L2

What is the basic structural organisation of all myosins?

One or two heavy chains forming the motor (head) domain plus several light chains bound to the neck region.

What is the structure of myosin II ?

two head domains and two light chains per neck

only class that assemble into bipolarfilaments

What is the structure of myosin I ?

the only myosins to have a single head domain

some of these myosins associate directly with membranes through lipid interactions

what is the structure of myosin V ?

two head domains and six light chains per neck.

Bind specific receptors (brown box) on organelles, which they transport

what do all of these myosin classes have in common?

move toward the (+) end of actin filaments

- only myosin VI moves (cargo) towards (-) end of an actin filament

What functions are performed by the myosin head?

Binds actin

binds and hydrolyses ATP

generates force

explain the ATP-driven myosin movement along actin filaments

1. When ATP binds to myosin, it replaces ADP, the ATP then causes the myosin head to be released from the actin filament

2. Upon ATP hydrolysis into ADP + Pi (which remain bound) , the myosin head undergoes a conformational change that rotates the head with respect to the neck portion of the protein - “cocked state”

3. Myosin-ADP-Pi complex binds a new actin subunit

4. Pi is released and the myosin head moves back to its original conformation, moving the bound actin filament - “power stroke”

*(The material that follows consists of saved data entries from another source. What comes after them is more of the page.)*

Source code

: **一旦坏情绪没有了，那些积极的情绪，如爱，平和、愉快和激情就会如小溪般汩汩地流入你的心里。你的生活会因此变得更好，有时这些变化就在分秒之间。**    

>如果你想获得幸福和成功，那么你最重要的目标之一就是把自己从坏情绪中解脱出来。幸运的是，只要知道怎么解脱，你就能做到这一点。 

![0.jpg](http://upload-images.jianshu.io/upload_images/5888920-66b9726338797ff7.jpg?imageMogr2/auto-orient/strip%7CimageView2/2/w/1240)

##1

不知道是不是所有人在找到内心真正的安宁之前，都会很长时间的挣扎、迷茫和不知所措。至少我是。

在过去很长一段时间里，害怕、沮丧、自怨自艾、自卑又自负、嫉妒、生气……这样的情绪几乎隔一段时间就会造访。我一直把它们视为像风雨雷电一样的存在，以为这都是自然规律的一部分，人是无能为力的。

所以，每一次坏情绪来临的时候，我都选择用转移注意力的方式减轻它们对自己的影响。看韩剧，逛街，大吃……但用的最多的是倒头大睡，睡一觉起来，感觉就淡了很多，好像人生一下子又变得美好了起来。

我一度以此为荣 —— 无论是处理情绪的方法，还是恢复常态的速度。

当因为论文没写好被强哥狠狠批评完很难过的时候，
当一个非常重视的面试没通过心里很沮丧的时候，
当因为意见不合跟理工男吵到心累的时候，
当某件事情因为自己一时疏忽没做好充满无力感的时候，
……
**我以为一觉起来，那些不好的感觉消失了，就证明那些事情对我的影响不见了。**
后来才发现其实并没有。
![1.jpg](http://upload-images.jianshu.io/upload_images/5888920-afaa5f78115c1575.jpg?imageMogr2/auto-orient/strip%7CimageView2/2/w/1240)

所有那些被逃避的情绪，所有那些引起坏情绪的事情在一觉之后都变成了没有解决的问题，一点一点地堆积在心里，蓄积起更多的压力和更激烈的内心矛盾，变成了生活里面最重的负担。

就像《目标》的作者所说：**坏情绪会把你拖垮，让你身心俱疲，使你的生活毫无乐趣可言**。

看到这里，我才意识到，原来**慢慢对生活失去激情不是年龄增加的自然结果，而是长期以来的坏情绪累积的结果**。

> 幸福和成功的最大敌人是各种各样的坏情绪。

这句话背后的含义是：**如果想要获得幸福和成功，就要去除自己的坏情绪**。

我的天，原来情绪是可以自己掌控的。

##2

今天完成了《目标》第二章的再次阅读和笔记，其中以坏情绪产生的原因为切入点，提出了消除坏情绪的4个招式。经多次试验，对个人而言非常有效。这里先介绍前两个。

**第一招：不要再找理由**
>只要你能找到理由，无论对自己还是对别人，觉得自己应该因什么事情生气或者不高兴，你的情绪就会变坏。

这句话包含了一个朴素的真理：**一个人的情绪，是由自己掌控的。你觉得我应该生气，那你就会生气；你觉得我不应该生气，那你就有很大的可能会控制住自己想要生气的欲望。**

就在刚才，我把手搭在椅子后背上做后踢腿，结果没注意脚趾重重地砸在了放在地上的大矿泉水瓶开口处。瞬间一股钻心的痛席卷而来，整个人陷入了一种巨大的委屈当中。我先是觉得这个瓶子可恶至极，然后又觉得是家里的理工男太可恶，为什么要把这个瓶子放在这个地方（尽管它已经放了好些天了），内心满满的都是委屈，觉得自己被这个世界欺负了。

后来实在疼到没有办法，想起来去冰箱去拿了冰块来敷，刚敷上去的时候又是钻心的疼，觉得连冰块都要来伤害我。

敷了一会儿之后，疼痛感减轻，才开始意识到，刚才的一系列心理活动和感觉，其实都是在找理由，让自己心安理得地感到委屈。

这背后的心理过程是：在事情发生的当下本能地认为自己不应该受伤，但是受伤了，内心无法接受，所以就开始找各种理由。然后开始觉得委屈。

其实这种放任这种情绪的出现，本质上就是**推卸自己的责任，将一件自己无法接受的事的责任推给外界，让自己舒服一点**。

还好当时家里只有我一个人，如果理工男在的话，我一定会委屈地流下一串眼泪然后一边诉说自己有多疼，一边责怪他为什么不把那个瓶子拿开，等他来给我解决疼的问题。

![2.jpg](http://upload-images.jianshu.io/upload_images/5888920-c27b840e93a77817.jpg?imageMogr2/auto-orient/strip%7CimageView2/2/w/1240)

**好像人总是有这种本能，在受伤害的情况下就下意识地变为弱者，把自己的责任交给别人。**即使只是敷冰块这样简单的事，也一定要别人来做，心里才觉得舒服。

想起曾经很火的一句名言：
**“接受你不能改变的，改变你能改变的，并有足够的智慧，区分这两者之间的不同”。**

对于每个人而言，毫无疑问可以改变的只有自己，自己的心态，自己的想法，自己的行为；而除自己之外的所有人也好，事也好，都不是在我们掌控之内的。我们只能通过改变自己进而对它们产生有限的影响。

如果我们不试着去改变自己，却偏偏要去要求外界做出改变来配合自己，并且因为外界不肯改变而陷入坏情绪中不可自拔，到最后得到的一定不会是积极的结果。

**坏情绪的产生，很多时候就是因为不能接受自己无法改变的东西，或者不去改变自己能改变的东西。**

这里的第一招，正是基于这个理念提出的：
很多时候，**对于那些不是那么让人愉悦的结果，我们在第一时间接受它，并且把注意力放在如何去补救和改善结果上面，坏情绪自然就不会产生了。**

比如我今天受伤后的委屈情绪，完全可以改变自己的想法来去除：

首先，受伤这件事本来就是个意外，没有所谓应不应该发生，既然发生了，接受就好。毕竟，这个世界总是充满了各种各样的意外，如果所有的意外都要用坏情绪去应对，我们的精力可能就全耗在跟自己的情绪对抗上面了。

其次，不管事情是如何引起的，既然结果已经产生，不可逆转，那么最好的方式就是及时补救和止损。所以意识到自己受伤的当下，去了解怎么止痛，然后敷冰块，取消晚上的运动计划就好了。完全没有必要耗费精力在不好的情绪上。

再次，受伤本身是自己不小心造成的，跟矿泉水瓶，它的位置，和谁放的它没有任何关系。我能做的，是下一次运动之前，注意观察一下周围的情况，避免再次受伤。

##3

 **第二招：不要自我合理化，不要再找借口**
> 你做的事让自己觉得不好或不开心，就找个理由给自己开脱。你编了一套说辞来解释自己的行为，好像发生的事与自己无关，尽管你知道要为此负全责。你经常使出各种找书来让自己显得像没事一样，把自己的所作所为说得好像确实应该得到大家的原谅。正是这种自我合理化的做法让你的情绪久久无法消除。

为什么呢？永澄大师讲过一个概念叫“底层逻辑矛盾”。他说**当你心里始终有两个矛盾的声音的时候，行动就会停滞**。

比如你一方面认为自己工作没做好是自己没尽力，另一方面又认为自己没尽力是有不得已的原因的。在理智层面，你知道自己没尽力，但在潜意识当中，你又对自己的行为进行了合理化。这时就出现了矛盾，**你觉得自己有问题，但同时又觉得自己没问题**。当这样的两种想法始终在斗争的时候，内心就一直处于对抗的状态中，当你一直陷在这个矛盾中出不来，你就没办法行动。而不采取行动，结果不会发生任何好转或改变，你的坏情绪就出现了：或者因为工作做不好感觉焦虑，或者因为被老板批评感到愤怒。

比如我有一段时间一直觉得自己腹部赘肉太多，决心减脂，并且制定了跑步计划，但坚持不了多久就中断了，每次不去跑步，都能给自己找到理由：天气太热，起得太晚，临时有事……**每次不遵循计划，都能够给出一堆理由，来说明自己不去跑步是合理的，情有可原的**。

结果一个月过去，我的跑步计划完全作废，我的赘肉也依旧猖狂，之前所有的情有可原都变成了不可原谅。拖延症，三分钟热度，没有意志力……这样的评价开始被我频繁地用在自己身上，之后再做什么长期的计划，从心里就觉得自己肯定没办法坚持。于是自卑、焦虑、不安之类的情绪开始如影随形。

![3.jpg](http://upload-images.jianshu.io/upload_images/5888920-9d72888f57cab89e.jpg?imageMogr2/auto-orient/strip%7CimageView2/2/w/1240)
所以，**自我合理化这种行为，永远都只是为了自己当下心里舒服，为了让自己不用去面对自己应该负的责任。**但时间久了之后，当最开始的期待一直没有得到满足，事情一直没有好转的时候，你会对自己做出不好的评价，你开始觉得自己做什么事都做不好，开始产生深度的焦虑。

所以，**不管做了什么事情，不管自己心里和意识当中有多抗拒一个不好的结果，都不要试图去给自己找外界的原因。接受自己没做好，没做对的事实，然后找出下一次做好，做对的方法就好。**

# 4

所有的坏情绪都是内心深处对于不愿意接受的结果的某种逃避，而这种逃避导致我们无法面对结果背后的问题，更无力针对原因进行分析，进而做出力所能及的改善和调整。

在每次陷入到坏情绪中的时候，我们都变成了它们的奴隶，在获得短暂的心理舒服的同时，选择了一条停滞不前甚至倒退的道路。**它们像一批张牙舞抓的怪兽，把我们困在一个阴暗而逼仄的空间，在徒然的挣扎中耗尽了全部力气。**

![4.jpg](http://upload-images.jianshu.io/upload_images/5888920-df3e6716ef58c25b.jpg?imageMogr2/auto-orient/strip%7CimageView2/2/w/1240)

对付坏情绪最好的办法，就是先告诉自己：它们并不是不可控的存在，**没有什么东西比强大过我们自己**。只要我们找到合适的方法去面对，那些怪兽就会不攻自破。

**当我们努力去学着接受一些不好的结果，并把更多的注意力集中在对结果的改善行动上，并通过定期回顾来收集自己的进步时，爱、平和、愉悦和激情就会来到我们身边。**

How is hydrolysis of ATP in the nucleotide-binding pocket of the head converted into a mechanical force?

• Hydrolysis of ATP induces a small conformational change in the head domain

• This small movement is amplified by a converter region at the base of the head, which acts like a fulcrum causing the rodlike neck (also known as the lever arm) to rotate

• The rotation is amplified by the neck domain, so the actin filament moves by a few nanometers

• The distance a myosin moves along actin during hydrolysis of one ATP — the myosin step size — is proportional to the length of the neck domain

how does the length of the myosin II neck domain determines the rate of movement?

• The rate at which these myosins moved on actin filaments reflects the myosin step size - the longer the lever arm, the faster the myosin was observed to move

• increase in neck size increase in neck size so the faster the myosin is able to move along the microfilament

what are the main structural differences between myosin II and myosin V explain

Myosin V:

- longer neck

- globular cargo binding domains at its tail

Myosin II :

- assemble into bipolar filaments involved in contractile functions

How do myosin tail domains differ between classes?

Tail domains vary and determine myosin function, cargo binding, or filament assembly

What determines myosin step size?

Length of the neck (lever arm) domain

How does myosin V move along actin?

Hand-over-hand movement with large step size (~36 nm).

How is myosin V activity regulated?

Inactive folded state; cargo binding unfolds and activates the motor.

Why is myosin II suited for contraction rather than transport?

Short duty cycle and cooperative action of many motors

What non-muscle cellular processes require myosin II?

Stress fibres

adherens belts

cytokinesis (contractile ring)

What happens when myosin II is deleted from dividing cells?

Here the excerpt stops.